What did these men contribute to the field of economic sciences?
All three men did work in the theory of economics associated with “asymmetric information.” What does that mean? It means that there are many situations in economic transactions where one party has different information than the other party.
For instance, Akerlof wrote a paper when he finished MIT entitled: “The Market for Lemons”. In that paper, he showed how the used car market could become very thin, just do to the fact that the used car sellers had better information about the cars than the used car buyers. This could lead to “bad cars” or “lemon cars” driving out the good cars until the entire used car market disappeared (or at least was smaller than it should be). All this occurred just because of the differing information between the buyers and the sellers.

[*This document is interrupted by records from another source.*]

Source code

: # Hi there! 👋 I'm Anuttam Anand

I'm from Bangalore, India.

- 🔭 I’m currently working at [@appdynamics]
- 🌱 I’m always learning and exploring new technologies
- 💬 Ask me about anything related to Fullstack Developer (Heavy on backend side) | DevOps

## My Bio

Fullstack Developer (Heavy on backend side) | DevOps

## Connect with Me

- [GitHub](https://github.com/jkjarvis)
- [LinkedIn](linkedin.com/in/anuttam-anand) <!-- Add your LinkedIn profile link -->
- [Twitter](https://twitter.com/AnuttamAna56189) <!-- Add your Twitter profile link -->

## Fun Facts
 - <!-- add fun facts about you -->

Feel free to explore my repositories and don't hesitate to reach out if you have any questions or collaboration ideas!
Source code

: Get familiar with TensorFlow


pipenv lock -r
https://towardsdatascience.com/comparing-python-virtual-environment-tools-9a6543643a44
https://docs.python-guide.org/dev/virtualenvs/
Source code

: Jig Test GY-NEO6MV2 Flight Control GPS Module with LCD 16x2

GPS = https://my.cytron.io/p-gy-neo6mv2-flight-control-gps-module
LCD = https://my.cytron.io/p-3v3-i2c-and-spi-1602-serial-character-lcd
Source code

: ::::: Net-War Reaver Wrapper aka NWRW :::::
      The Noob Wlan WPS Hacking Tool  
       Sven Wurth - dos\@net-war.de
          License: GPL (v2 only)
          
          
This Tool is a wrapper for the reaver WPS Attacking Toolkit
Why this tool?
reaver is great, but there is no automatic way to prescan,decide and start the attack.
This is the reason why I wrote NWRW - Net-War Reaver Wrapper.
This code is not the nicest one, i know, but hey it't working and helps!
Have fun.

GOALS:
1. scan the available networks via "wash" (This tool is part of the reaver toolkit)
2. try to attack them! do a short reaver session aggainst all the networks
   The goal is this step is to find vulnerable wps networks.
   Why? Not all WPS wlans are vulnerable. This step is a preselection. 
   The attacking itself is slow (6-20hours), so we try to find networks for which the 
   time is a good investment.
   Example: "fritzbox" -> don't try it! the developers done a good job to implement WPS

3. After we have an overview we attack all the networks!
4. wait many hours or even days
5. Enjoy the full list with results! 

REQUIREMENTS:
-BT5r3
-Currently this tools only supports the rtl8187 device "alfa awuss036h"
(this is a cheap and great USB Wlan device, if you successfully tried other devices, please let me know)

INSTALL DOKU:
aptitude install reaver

Michael Spence was one of the economists people said would win the Nobel prize just for his graduate thesis. This thesis involved “asymmetric information” as well. It was the role of signaling as a means to reduce this differing information. In fact, my “extreme” view of his work could be described as follows. Higher education doesn’t improve one’s skills at all in the market. Take my assumption as given. If that’s true, why do people go to college/grad school? Spence would call it a signal. You want to say, “Hey, I made it through Harvard’s math program, even though it doesn’t help me manage Microsoft. By going through the program, though, I have signaled to you that I’m smart, not dumb. So don’t worry that I have more information about my ability than you. I’ve just shown you that I’m smart.” So his work revolved around “signaling as a means to resolve the asymmetry that hampered markets.
Note: I didn’t put Spence in my prediction because he really hasn’t done any new work since his thesis. But I’m glad, because it shows that even one piece of good work is well rewarded.
Joe Stiglitz took the other route. He showed how people with “less information” could extract that information by using clever contracts. For instance, in the insurance industry, they offer different deductibles to get around this “asymmetric information problem.” Joe also wrote a paper with Shapiro on shirking workers. How employee effort, being better known by the employee than the employer can lead to specific outcomes, such as higher than average unemployment as an equilibrium.
October 12, 2001
Note to Readers: After the announcement, Joe Stiglitz came to our offices and gave a Q&A for all the employees. It was really cool. The funniest story was about the World Bank being a “matrix” system.